Exercise: Copy, from the listing, every line in which the string "tutte" is present.

##### Provided information #####

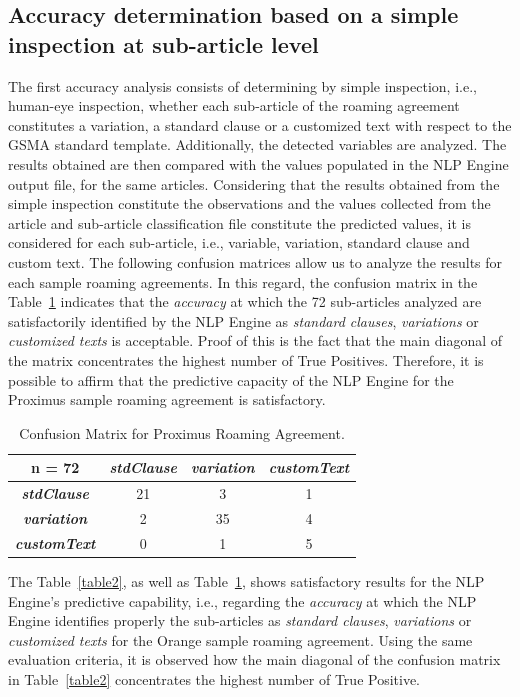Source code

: \documentclass[conference]{style/IEEEtran}
\begin{document}
\subsection{Accuracy determination based on a simple inspection at sub-article level}
The first accuracy analysis consists of determining by simple inspection, i.e., human-eye inspection, whether each sub-article of the roaming agreement constitutes a variation, a standard clause or a customized text with respect to the GSMA standard template. Additionally, the detected variables are analyzed. The results obtained are then compared with the values populated in the NLP Engine output file, for the same articles. Considering that the results obtained from the simple inspection constitute the observations and the values collected from the article and sub-article classification file constitute the predicted values, it is considered for each sub-article, i.e., variable, variation, standard clause and custom text. The following confusion matrices allow us to analyze the results for each sample roaming agreements. In this regard, the confusion matrix in the Table~\ref{table1} indicates that the \textit{accuracy} at which the 72 sub-articles analyzed are satisfactorily identified by the NLP Engine as \textit{standard clauses}, \textit{variations} or \textit{customized texts} is acceptable. Proof of this is the fact that the main diagonal of the matrix concentrates the highest number of True Positives. Therefore, it is possible to affirm that the predictive capacity of the NLP Engine for the Proximus sample roaming agreement is satisfactory. 

\begin{table}[htbp]
\caption{Confusion Matrix for Proximus Roaming Agreement.}
\begin{center}
\begin{tabular}{|c|c|c|c|}
\hline
\textbf{n = 72} & \textbf{\textit{stdClause}}& \textbf{\textit{variation}}& \textbf{\textit{customText}} \\
\hline
\textbf{\textit{stdClause}}& 21 & 3 & 1 \\
\hline
\textbf{\textit{variation}}& 2 & 35 & 4 \\
\hline
\textbf{\textit{customText}}& 0 & 1 & 5 \\
\hline
\end{tabular}
\label{table1}
\end{center}
\end{table}

The Table~\ref{table2}, as well as Table~\ref{table1}, shows satisfactory results for the NLP Engine's predictive capability, i.e., regarding the \textit{accuracy} at which the NLP Engine identifies properly the sub-articles as \textit{standard clauses}, \textit{variations} or \textit{customized texts} for the Orange sample roaming agreement. Using the same evaluation criteria, it is observed how the main diagonal of the confusion matrix in Table~\ref{table2} concentrates the highest number of True Positive.
\end{document}
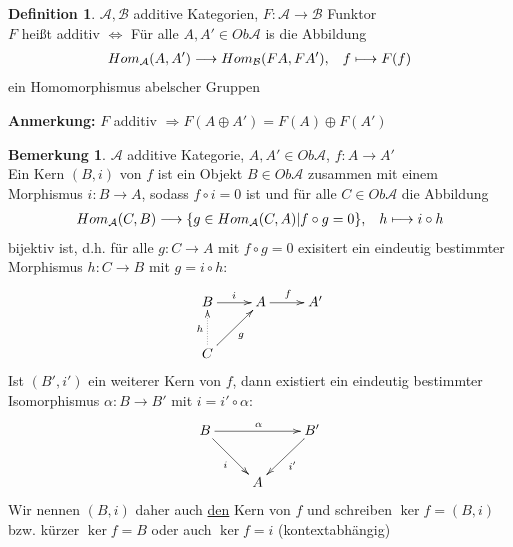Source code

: \documentclass[10pt,a4paper,numbers=endperiod]{scrreprt}
\theoremstyle{definition}
\newtheorem{defi}[satz]{Definition}
\newtheorem{bem}[satz]{Bemerkung}
\begin{document}
\begin{defi}
	$\mathcal{A}, \mathcal{B}$ additive Kategorien, $F: \mathcal{A} \to \mathcal{B}$ Funktor\\
	$F$ heißt additiv $\Leftrightarrow$ Für alle $A, A' \in Ob \mathcal{A}$ is die Abbildung \begin{align*}
		Hom_\mathcal{A} (A, A') \longrightarrow Hom_\mathcal{B} (FA, FA'), \hspace*{3mm} f \longmapsto F(f)
	\end{align*}
	ein Homomorphismus abelscher Gruppen
\end{defi}

\textbf{Anmerkung:} $F$ additiv $\Rightarrow F(A \oplus A') = F(A) \oplus F(A')$ 

\begin{bem}
$\mathcal{A}$ additive Kategorie, $A, A' \in Ob \mathcal{A}$, $f: A \to A'$\\
Ein Kern $(B, i)$ von $f$ ist ein Objekt $B \in Ob \mathcal{A}$ zusammen mit einem Morphismus $i: B \to  A$, sodass $f \circ i = 0$ ist und für alle $C \in Ob \mathcal{A}$ die Abbildung \begin{align*}
 Hom _\mathcal{A} (C, B) \longrightarrow \{ g \in Hom _\mathcal{A} (C, A) | f \circ g = 0 \}, \hspace*{3mm} h \longmapsto i \circ h
\end{align*}
bijektiv ist, d.h. für alle $g: C \to A$ mit $f \circ g = 0$ exisitert ein eindeutig bestimmter Morphismus $h: C \to B$ mit $g = i \circ h$: \begin{align*}
	\begin{xy}
		\xymatrix{
					B \ar[r]^i & A \ar[r]^f & A'\\
					C \ar@{.>}[u]^h \ar[ur]_g & &	
	}
	\end{xy}
\end{align*}
Ist $(B', i')$ ein weiterer Kern von $f$, dann existiert ein eindeutig bestimmter Isomorphismus $\alpha: B \to B'$ mit $i = i' \circ \alpha$: \begin{align*}
	\begin{xy}
		\xymatrix{
					B \ar[rr]^\alpha \ar[dr]_{i} & & B' \ar[dl]^{i'}\\
					& A &
				 }
	\end{xy}
\end{align*}
Wir nennen $(B, i)$ daher auch \underline{den} Kern von $f$ und schreiben $\ker f = (B, i)$ bzw. kürzer $\ker f = B$ oder auch $\ker f = i$ (kontextabhängig)
\end{bem}
\end{document}
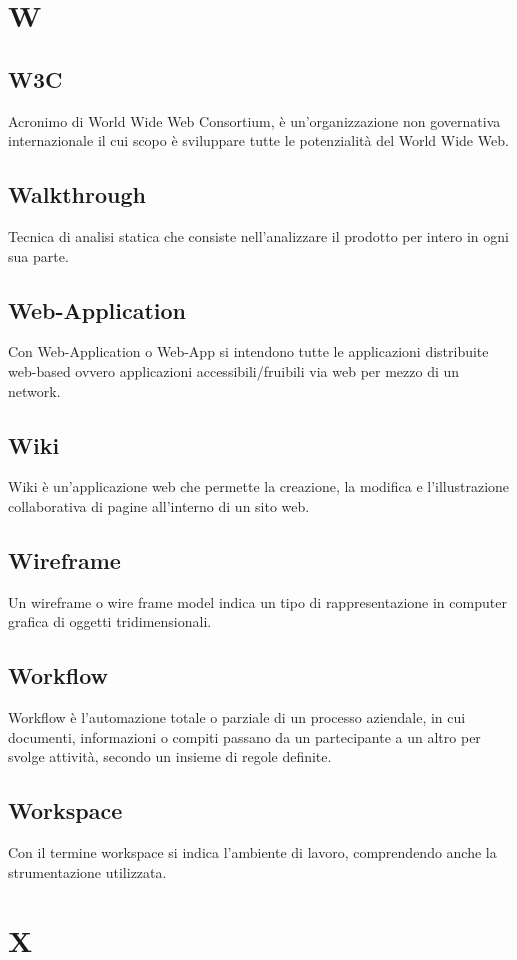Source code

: \newpage \section{W}
\subsection{W3C} Acronimo di World Wide Web Consortium, è un'organizzazione non governativa internazionale il cui scopo è sviluppare tutte le potenzialità del World Wide Web.
\subsection{Walkthrough} Tecnica di analisi statica che consiste nell'analizzare il prodotto per intero in ogni sua parte.
\subsection{Web-Application} Con Web-Application o Web-App si intendono tutte le applicazioni distribuite web-based ovvero applicazioni accessibili/fruibili via web per mezzo di un network. 
\subsection{Wiki}  Wiki è un'applicazione web che permette la creazione, la modifica e l'illustrazione collaborativa di pagine all'interno di un sito web.
\subsection{Wireframe} Un wireframe o wire frame model indica un tipo di rappresentazione in computer grafica di oggetti tridimensionali.
\subsection{Workflow} Workflow è l’automazione totale o parziale di un processo aziendale, in cui documenti, informazioni o compiti passano da un partecipante a un altro per svolge attività, secondo un insieme di regole definite.
\subsection{Workspace} Con il termine workspace si indica l'ambiente di lavoro, comprendendo anche la strumentazione utilizzata.

\newpage \section{X}
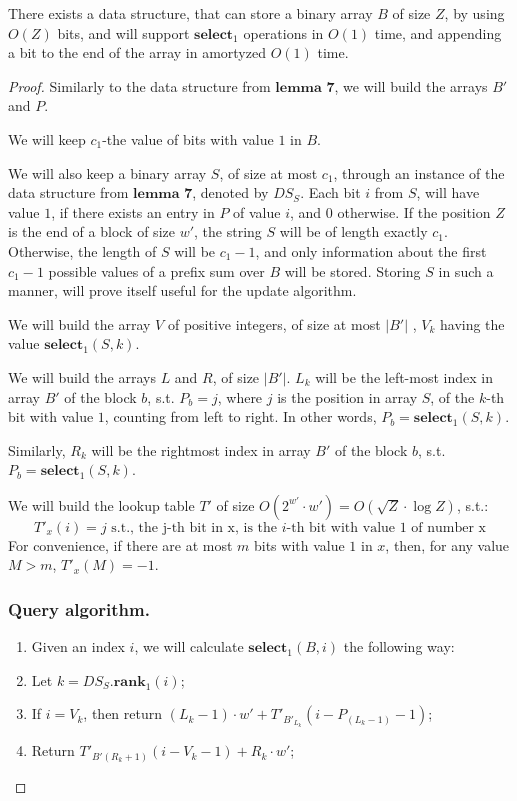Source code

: \documentclass[runningheads]{llncs}
\begin{document}
\begin{lemma}
    There exists a data structure, that can store a binary array $B$ of size $Z$, by using $O(Z)$ bits, and will support $\textbf{select}_1$ operations in $O(1)$ time,
    and appending a bit to the end of the array in amortyzed $O(1)$ time.
\end{lemma}
\begin{proof}


    Similarly to the data structure from $\textbf{lemma 7}$, we will build the arrays $B'$ and $P$.
    
    We will keep $c_1$-the value of bits with value $1$ in $B$.
    
    We will also keep a binary array $S$, of size at most $c_1$, through an instance of the data structure from $\textbf{lemma 7}$, denoted by $DS_S$.
    Each bit $i$ from $S$, will have value $1$, if there exists an entry in $P$ of value $i$, and $0$ otherwise.
    If the position $Z$ is the end of a block of size $w'$, the string $S$ will be of length exactly $c_1$. Otherwise, the length of $S$ will be $c_1-1$, 
    and only information about the first $c_1-1$ possible values of a prefix sum over $B$ will be stored. 
    Storing $S$ in such a manner, will prove itself useful for the update algorithm.

    We will build the array $V$ of positive integers, of size at most $|B'|$ , 
    $V_k$ having the value $\textbf{select}_1(S, k)$.

    We will build the arrays $L$ and $R$, of size $|B'|$. $L_k$ will be the left-most index in array $B'$ of the block $b$, s.t. 
    $P_b=j$, where $j$ is the position in array $S$, of the $k$-th bit with value $1$, counting from left to right.
    In other words, $P_b=\textbf{select}_1(S, k)$.
    
    Similarly, $R_k$ will be the rightmost index in array $B'$ of the block $b$, s.t. 
    $P_b=\textbf{select}_1(S, k)$.
    
    We will build the lookup table $T'$ of size $O(2^{w'}\cdot w') =O(\sqrt{Z}\cdot \log Z)$, s.t.:
    \[
       T'_x(i) = j \text{ s.t., the j-th bit in x, is the  }i\text{-th bit with value 1 of number x}
    \]
    For convenience, if there are at most $m$ bits with value $1$ in $x$, then, for any value $M>m$, $T'_x(M)=-1$.
    \subsubsection{Query algorithm.}
    \begin{enumerate}
        \item[] Given an index $i$, we will calculate $\textbf{select}_1(B, i)$ the following way:
        \item Let $k=DS_{S}.\textbf{rank}_1(i)$;
        \item If $i=V_k$, then return $(L_k-1)\cdot w' + T'_{B'_{L_k}}( i - P_{(L_k-1)} - 1 )$;
        \item Return $T'_{B'(R_k+1)}(i-V_k-1)+R_k\cdot w'$;
    \end{enumerate}


\end{proof}
\end{document}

#####

Written solution:
\subsection{W3C} Acronimo di World Wide Web Consortium, è un'organizzazione non governativa internazionale il cui scopo è sviluppare tutte le potenzialità del World Wide Web.
\subsection{Web-Application} Con Web-Application o Web-App si intendono tutte le applicazioni distribuite web-based ovvero applicazioni accessibili/fruibili via web per mezzo di un network. 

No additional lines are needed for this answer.